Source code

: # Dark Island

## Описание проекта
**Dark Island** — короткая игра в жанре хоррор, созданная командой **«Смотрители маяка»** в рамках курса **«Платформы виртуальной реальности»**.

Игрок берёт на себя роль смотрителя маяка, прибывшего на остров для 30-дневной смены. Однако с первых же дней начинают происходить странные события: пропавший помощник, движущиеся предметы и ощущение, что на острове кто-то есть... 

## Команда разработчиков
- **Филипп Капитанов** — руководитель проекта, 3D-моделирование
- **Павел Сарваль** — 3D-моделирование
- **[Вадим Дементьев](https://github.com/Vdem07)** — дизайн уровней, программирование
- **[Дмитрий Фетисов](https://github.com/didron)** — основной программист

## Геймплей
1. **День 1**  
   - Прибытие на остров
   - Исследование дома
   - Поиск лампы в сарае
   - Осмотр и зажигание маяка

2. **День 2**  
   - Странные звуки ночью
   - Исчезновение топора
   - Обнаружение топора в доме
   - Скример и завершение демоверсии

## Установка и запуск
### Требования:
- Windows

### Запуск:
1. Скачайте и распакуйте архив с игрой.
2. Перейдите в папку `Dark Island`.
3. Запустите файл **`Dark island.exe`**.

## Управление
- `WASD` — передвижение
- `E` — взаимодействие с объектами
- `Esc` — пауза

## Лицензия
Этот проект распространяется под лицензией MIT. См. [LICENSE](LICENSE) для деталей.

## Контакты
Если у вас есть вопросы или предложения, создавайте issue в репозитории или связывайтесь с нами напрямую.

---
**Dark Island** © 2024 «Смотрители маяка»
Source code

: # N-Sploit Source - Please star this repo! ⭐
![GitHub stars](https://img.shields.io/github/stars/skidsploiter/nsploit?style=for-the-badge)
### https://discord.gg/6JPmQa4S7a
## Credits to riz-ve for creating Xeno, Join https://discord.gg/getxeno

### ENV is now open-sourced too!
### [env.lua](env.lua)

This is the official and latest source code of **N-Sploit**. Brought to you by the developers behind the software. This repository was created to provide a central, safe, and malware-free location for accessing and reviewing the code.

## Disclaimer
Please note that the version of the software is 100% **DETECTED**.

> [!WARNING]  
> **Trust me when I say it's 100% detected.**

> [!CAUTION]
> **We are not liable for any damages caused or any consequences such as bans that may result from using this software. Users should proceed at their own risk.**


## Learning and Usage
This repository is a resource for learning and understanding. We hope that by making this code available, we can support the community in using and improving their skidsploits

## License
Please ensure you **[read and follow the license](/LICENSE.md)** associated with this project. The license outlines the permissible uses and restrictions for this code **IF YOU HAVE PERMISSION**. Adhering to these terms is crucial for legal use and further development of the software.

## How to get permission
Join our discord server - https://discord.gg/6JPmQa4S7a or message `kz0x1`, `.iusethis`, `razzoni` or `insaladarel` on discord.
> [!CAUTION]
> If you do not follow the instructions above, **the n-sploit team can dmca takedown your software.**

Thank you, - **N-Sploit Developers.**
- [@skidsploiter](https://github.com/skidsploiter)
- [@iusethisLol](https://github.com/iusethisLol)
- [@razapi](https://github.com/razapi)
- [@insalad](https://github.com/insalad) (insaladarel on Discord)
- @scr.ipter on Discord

************

_Directions_
Repeat each entry word for word.

_Task output_
Source code

: # Dark Island

## Описание проекта
**Dark Island** — короткая игра в жанре хоррор, созданная командой **«Смотрители маяка»** в рамках курса **«Платформы виртуальной реальности»**.

Игрок берёт на себя роль смотрителя маяка, прибывшего на остров для 30-дневной смены. Однако с первых же дней начинают происходить странные события: пропавший помощник, движущиеся предметы и ощущение, что на острове кто-то есть... 

## Команда разработчиков
- **Филипп Капитанов** — руководитель проекта, 3D-моделирование
- **Павел Сарваль** — 3D-моделирование
- **[Вадим Дементьев](https://github.com/Vdem07)** — дизайн уровней, программирование
- **[Дмитрий Фетисов](https://github.com/didron)** — основной программист

## Геймплей
1. **День 1**  
   - Прибытие на остров
   - Исследование дома
   - Поиск лампы в сарае
   - Осмотр и зажигание маяка

2. **День 2**  
   - Странные звуки ночью
   - Исчезновение топора
   - Обнаружение топора в доме
   - Скример и завершение демоверсии

## Установка и запуск
### Требования:
- Windows

### Запуск:
1. Скачайте и распакуйте архив с игрой.
2. Перейдите в папку `Dark Island`.
3. Запустите файл **`Dark island.exe`**.

## Управление
- `WASD` — передвижение
- `E` — взаимодействие с объектами
- `Esc` — пауза

## Лицензия
Этот проект распространяется под лицензией MIT. См. [LICENSE](LICENSE) для деталей.

## Контакты
Если у вас есть вопросы или предложения, создавайте issue в репозитории или связывайтесь с нами напрямую.

---
**Dark Island** © 2024 «Смотрители маяка»
Source code

: # N-Sploit Source - Please star this repo! ⭐
![GitHub stars](https://img.shields.io/github/stars/skidsploiter/nsploit?style=for-the-badge)
### https://discord.gg/6JPmQa4S7a
## Credits to riz-ve for creating Xeno, Join https://discord.gg/getxeno

### ENV is now open-sourced too!
### [env.lua](env.lua)

This is the official and latest source code of **N-Sploit**. Brought to you by the developers behind the software. This repository was created to provide a central, safe, and malware-free location for accessing and reviewing the code.

## Disclaimer
Please note that the version of the software is 100% **DETECTED**.

> [!WARNING]  
> **Trust me when I say it's 100% detected.**

> [!CAUTION]
> **We are not liable for any damages caused or any consequences such as bans that may result from using this software. Users should proceed at their own risk.**


## Learning and Usage
This repository is a resource for learning and understanding. We hope that by making this code available, we can support the community in using and improving their skidsploits

## License
Please ensure you **[read and follow the license](/LICENSE.md)** associated with this project. The license outlines the permissible uses and restrictions for this code **IF YOU HAVE PERMISSION**. Adhering to these terms is crucial for legal use and further development of the software.

## How to get permission
Join our discord server - https://discord.gg/6JPmQa4S7a or message `kz0x1`, `.iusethis`, `razzoni` or `insaladarel` on discord.
> [!CAUTION]
> If you do not follow the instructions above, **the n-sploit team can dmca takedown your software.**

Thank you, - **N-Sploit Developers.**
- [@skidsploiter](https://github.com/skidsploiter)
- [@iusethisLol](https://github.com/iusethisLol)
- [@razapi](https://github.com/razapi)
- [@insalad](https://github.com/insalad) (insaladarel on Discord)
- @scr.ipter on Discord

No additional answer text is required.